* Exercise objective
Say how many lines in the records hold the word "compression", and give nothing but that number.

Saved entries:
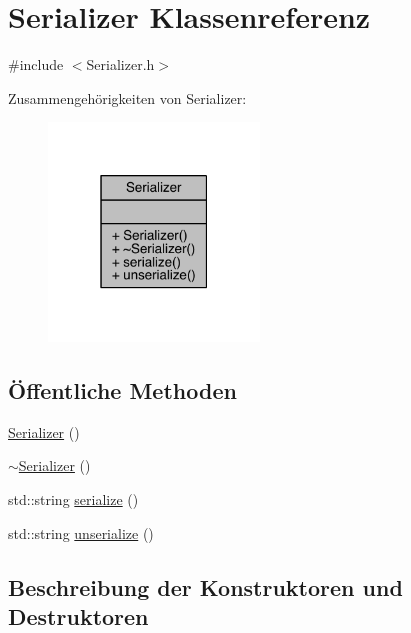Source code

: \hypertarget{class_serializer}{}\section{Serializer Klassenreferenz}
\label{class_serializer}


{\ttfamily \#include $<$Serializer.\+h$>$}



Zusammengehörigkeiten von Serializer\+:\nopagebreak
\begin{figure}[H]
\begin{center}
\leavevmode
\includegraphics[width=159pt]{class_serializer__coll__graph}
\end{center}
\end{figure}
\subsection*{Öffentliche Methoden}
\begin{DoxyCompactItemize}
\item 
\hyperlink{class_serializer_a9fe7f31924098f75278d059f8443fd5b}{Serializer} ()
\item 
\hyperlink{class_serializer_a42a7d2d8e622ad1ef5f869813b498aa9}{$\sim$\+Serializer} ()
\item 
std\+::string \hyperlink{class_serializer_a76490c3d7c31f10cd2c991731fd54ac5}{serialize} ()
\item 
std\+::string \hyperlink{class_serializer_a55d2d0ca552d5a14b316bab0d8f1590a}{unserialize} ()
\end{DoxyCompactItemize}


\subsection{Beschreibung der Konstruktoren und Destruktoren}
\hypertarget{class_serializer_a9fe7f31924098f75278d059f8443fd5b}{}\label{class_serializer_a9fe7f31924098f75278d059f8443fd5b} 
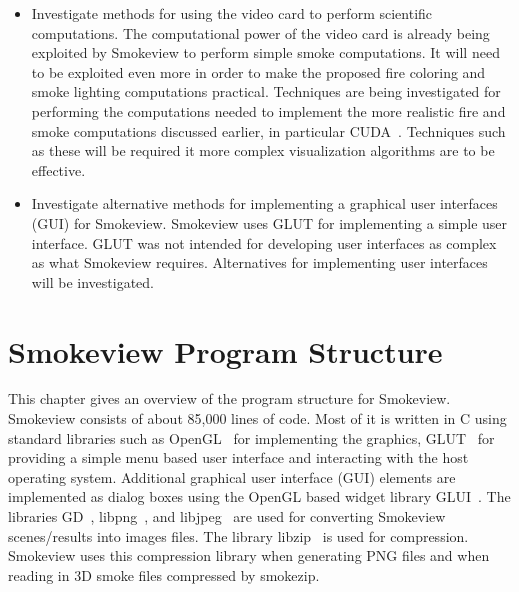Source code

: \documentclass[11pt,twoside]{book}
\begin{document}
\begin{itemize}

\item Investigate methods for using the video card to perform
scientific computations. The computational power of the video card
is already  being exploited by Smokeview to perform simple smoke
computations. It will need to be exploited even more in order to
make the proposed fire coloring and smoke lighting computations
practical. Techniques are being investigated for performing the
computations needed to implement the more realistic fire and smoke
computations discussed earlier, in particular CUDA~\cite{CUDA}.
Techniques such as these will be required it more complex
visualization algorithms are to be effective.

\item Investigate alternative methods for implementing a graphical
user interfaces (GUI) for Smokeview. Smokeview uses GLUT for
implementing a simple user interface.  GLUT was not intended for
developing user interfaces as complex as what Smokeview requires.
Alternatives for implementing user interfaces will be
investigated.

\end{itemize}

%
%




%
%

\appendix
{}


%
%

\chapter{Smokeview Program Structure}
\label{smvprogstruct}

This chapter gives an overview of the program structure for
Smokeview. Smokeview consists of about 85,000 lines of code.  Most
of it is written in C using standard libraries such as
OpenGL~\cite{OpenGLRed} for implementing the graphics,
GLUT~\cite{OpenGLGlut} for providing a simple menu based user
interface and interacting with the host operating system.
Additional graphical user interface (GUI) elements are implemented
as dialog boxes using the OpenGL based widget library
GLUI~\cite{GLUILIB}. The libraries GD~\cite{GDLIB},
libpng~\cite{PNGLIB}, and libjpeg~\cite{JPEGLIB} are used for
converting Smokeview scenes/results into images files. The library
libzip~\cite{ZLIB} is used for compression. Smokeview uses this
compression library when generating PNG files and when reading in
3D smoke files compressed by smokezip.
\end{document}

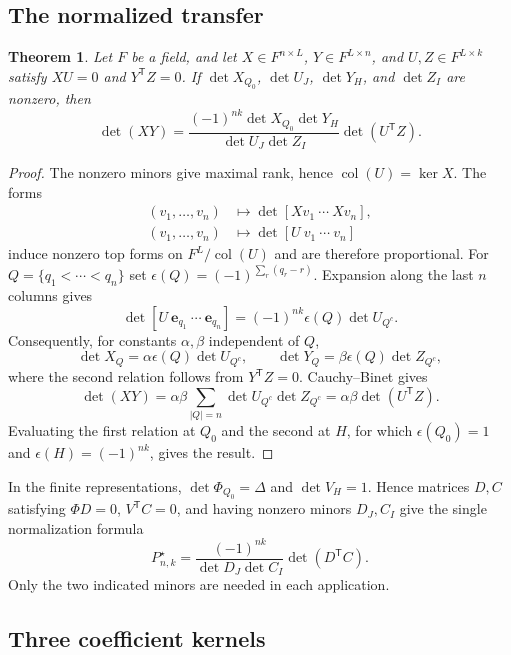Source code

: \documentclass[12pt]{article}
\newtheorem{theorem}{Theorem}[section]
\numberwithin{equation}{section}
\newcommand{\eb}{\mathbf e}
\begin{document}
\subsection{The normalized transfer}

\begin{theorem}
Let $F$ be a field, and let $X\in F^{n\times L}$,
$Y\in F^{L\times n}$, and $U,Z\in F^{L\times k}$ satisfy $XU=0$ and $Y^{\mathsf T}Z=0$.
If $\det X_{Q_0}$, $\det U_J$, $\det Y_H$, and $\det Z_I$ are
nonzero, then
\[
 \det(XY)=
 \frac{(-1)^{nk}\det X_{Q_0}\det Y_H}
      {\det U_J\det Z_I}\det(U^{\mathsf T}Z).
\]
\end{theorem}

\begin{proof}
The nonzero minors give maximal rank, hence
$\operatorname{col}(U)=\ker X$.  The forms
\[
\begin{aligned}
 (v_1,\ldots,v_n)&\longmapsto\det[Xv_1\ \cdots\ Xv_n],\\
 (v_1,\ldots,v_n)&\longmapsto\det[U\ v_1\ \cdots\ v_n]
\end{aligned}
\]
induce nonzero top forms on $F^L/\operatorname{col}(U)$ and are
therefore proportional.  For $Q=\{q_1<\cdots<q_n\}$ set
$\epsilon(Q)=(-1)^{\sum_r(q_r-r)}$.  Expansion along the last $n$
columns gives
\[
 \det[U\ \eb_{q_1}\ \cdots\ \eb_{q_n}]
 =(-1)^{nk}\epsilon(Q)\det U_{Q^c}.
\]
Consequently, for constants $\alpha,\beta$ independent of $Q$,
\[
 \det X_Q=\alpha\epsilon(Q)\det U_{Q^c},\qquad
 \det Y_Q=\beta\epsilon(Q)\det Z_{Q^c},
\]
where the second relation follows from $Y^{\mathsf T}Z=0$.
Cauchy--Binet gives
\[
 \det(XY)=\alpha\beta
 \sum_{|Q|=n}\det U_{Q^c}\det Z_{Q^c}
 =\alpha\beta\det(U^{\mathsf T}Z).
\]
Evaluating the first relation at $Q_0$ and the second at $H$, for
which $\epsilon(Q_0)=1$ and $\epsilon(H)=(-1)^{nk}$, gives the result.
\end{proof}

In the finite representations, $\det\Phi_{Q_0}=\Delta$ and
$\det V_H=1$.  Hence matrices $D,C$ satisfying
$\Phi D=0$, $V^{\mathsf T}C=0$, and having nonzero minors $D_J,C_I$
give the single normalization formula
\begin{equation}\label{eq:normalized-transfer}
 P^\star_{n,k}
 =\frac{(-1)^{nk}}{\det D_J\det C_I}
   \det(D^{\mathsf T}C).
\end{equation}
Only the two indicated minors are needed in each application.

\subsection{Three coefficient kernels}
\end{document}
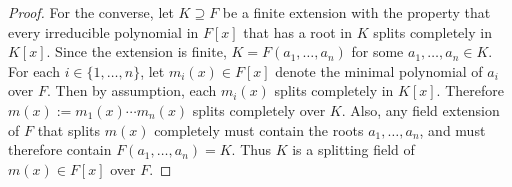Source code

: \documentclass{article}
\begin{document}
\begin{proof}
    For the converse, let $K\supseteq F$ be a finite extension with the
    property that every irreducible polynomial in $F[x]$ that has a root in
    $K$ splits completely in $K[x]$. Since the extension is finite,
    $K=F(a_1,\ldots,a_n)$ for some $a_1,\ldots,a_n\in K$. For each
    $i\in\{1,\ldots,n\}$, let $m_i(x)\in F[x]$ denote the minimal
    polynomial of $a_i$ over $F$. Then by assumption, each $m_i(x)$ splits
    completely in $K[x]$. Therefore $m(x):=m_1(x)\cdots
    m_n(x)$ splits completely over $K$. Also, any field extension of $F$
    that splits $m(x)$ completely must contain the roots $a_1,\ldots,a_n$,
    and must therefore contain $F(a_1,\ldots,a_n)=K$. Thus $K$ is a
    splitting field of $m(x)\in F[x]$ over $F$.
  \end{proof}
\end{document}
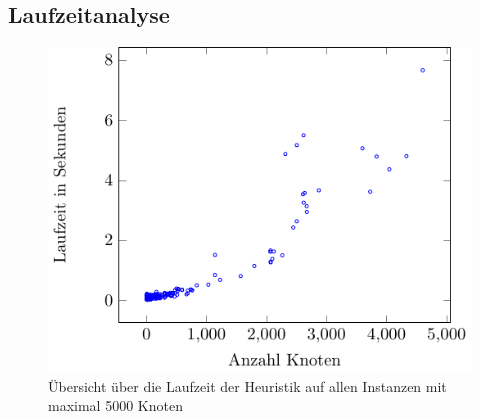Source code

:\documentclass[11pt, a4paper, german]{article}
\begin{document}
 \newpage
 \subsection{Laufzeitanalyse}
 \label{subsec:laufzeitanalyse} 
   \begin{figure}
		\includegraphics[width=1\linewidth]{pictures/tex_files/analysis/local_time_test}
		\caption{\"Ubersicht \"uber die Laufzeit der Heuristik auf allen Instanzen mit maximal 5000 Knoten}
		\label{bild:local_time_test}
	\end{figure}
\end{document}
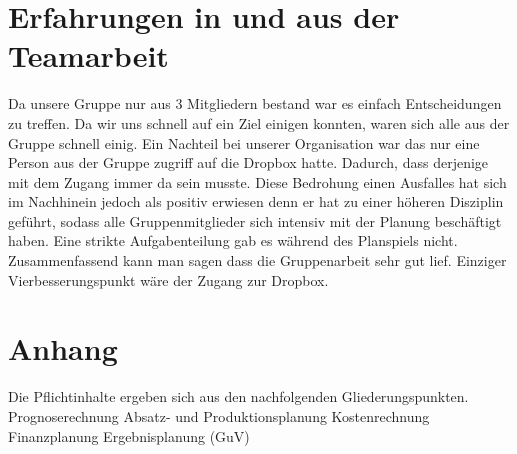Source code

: \documentclass[a4paper, 12pt]{article}
\begin{document}
\begin{flushleft}
\section{Erfahrungen in und aus der Teamarbeit}
Da unsere Gruppe nur aus 3 Mitgliedern bestand war es einfach Entscheidungen zu treffen.
Da wir uns schnell auf ein Ziel einigen konnten, waren sich alle aus der Gruppe schnell einig.
Ein Nachteil bei unserer Organisation war das nur eine Person aus der Gruppe zugriff auf die Dropbox hatte.
Dadurch, dass derjenige mit dem Zugang immer da sein musste.
Diese Bedrohung einen Ausfalles hat sich im Nachhinein jedoch als positiv erwiesen denn er hat zu einer höheren Disziplin geführt, sodass alle Gruppenmitglieder sich intensiv mit der Planung beschäftigt haben.
Eine strikte Aufgabenteilung gab es während des Planspiels nicht.
Zusammenfassend kann man sagen dass die Gruppenarbeit sehr gut lief.
Einziger Vierbesserungspunkt wäre  der Zugang zur Dropbox. 


\section{Anhang}



Die Pflichtinhalte ergeben sich aus den nachfolgenden Gliederungspunkten.
Prognoserechnung
Absatz- und Produktionsplanung
Kostenrechnung
Finanzplanung
Ergebnisplanung (GuV)

%
%


\centering
%
%
 
 
  









 

\end{flushleft}
\end{document}
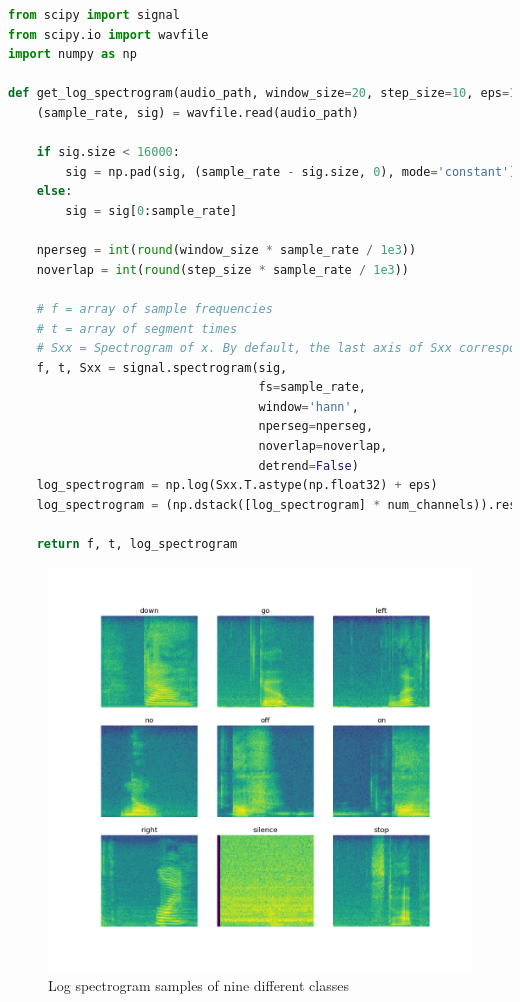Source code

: \documentclass{article}
\theoremstyle{definition}
\theoremstyle{remark}
\begin{document}
\begin{lstlisting}[language=Python, caption=Get log spectrogram code, label=code:log_spectrograms]
from scipy import signal
from scipy.io import wavfile
import numpy as np

def get_log_spectrogram(audio_path, window_size=20, step_size=10, eps=1e-10, num_channels=1):
    (sample_rate, sig) = wavfile.read(audio_path)

    if sig.size < 16000:
        sig = np.pad(sig, (sample_rate - sig.size, 0), mode='constant')
    else:
        sig = sig[0:sample_rate]

    nperseg = int(round(window_size * sample_rate / 1e3))
    noverlap = int(round(step_size * sample_rate / 1e3))

    # f = array of sample frequencies
    # t = array of segment times
    # Sxx = Spectrogram of x. By default, the last axis of Sxx corresponds to the segment times.
    f, t, Sxx = signal.spectrogram(sig,
                                   fs=sample_rate,
                                   window='hann',
                                   nperseg=nperseg,
                                   noverlap=noverlap,
                                   detrend=False)
    log_spectrogram = np.log(Sxx.T.astype(np.float32) + eps)
    log_spectrogram = (np.dstack([log_spectrogram] * num_channels)).reshape(99, 161, -1)  

    return f, t, log_spectrogram
\end{lstlisting}


\begin{figure}[h!]
    \centering
    \includegraphics[width=1\textwidth]{img/9_log_spectrograms.png}
    \caption{Log spectrogram samples of nine different classes}
    \label{fig:log_spectrograms}
\end{figure}
\end{document}
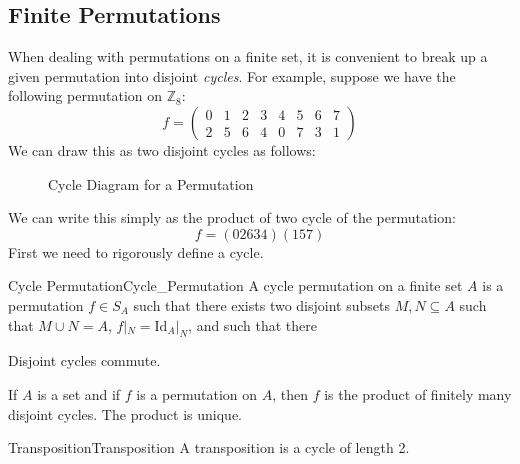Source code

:     \subsection{Finite Permutations}
        When dealing with permutations on a finite set, it is convenient to
        break up a given permutation into disjoint \textit{cycles}. For example,
        suppose we have the following permutation on $\mathbb{Z}_{8}$:
        \begin{equation}
            f=
            \begin{pmatrix}
                0&1&2&3&4&5&6&7\\
                2&5&6&4&0&7&3&1
            \end{pmatrix}
        \end{equation}
        We can draw this as two disjoint cycles as follows:
        \begin{figure}[H]
            \centering
            \captionsetup{type=figure}
            
            \caption{Cycle Diagram for a Permutation}
            \label{fig:Cycle_Diagram_of_Permutation}
        \end{figure}
        We can write this simply as the product of two cycle of the permutation:
        \begin{equation}
            f=(02634)(157)
        \end{equation}
        First we need to rigorously define a cycle.
        \begin{fdefinition}{Cycle Permutation}{Cycle_Permutation}
            A cycle permutation on a finite set $A$ is a permutation
            $f\in{S}_{A}$ such that there exists two disjoint subsets
            $M,N\subseteq{A}$ such that $M\cup{N}=A$,
            $f|_{N}=\textrm{Id}_{A}|_{N}$, and such that there 
        \end{fdefinition}
        \begin{theorem}
            Disjoint cycles commute.
        \end{theorem}
        \begin{theorem}
            If $A$ is a set and if $f$ is a permutation on $A$, then $f$ is
            the product of finitely many disjoint cycles. The product is unique.
        \end{theorem}
        \begin{fdefinition}{Transposition}{Transposition}
            A transposition is a cycle of length 2.
        \end{fdefinition}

* Answer to the exercise
2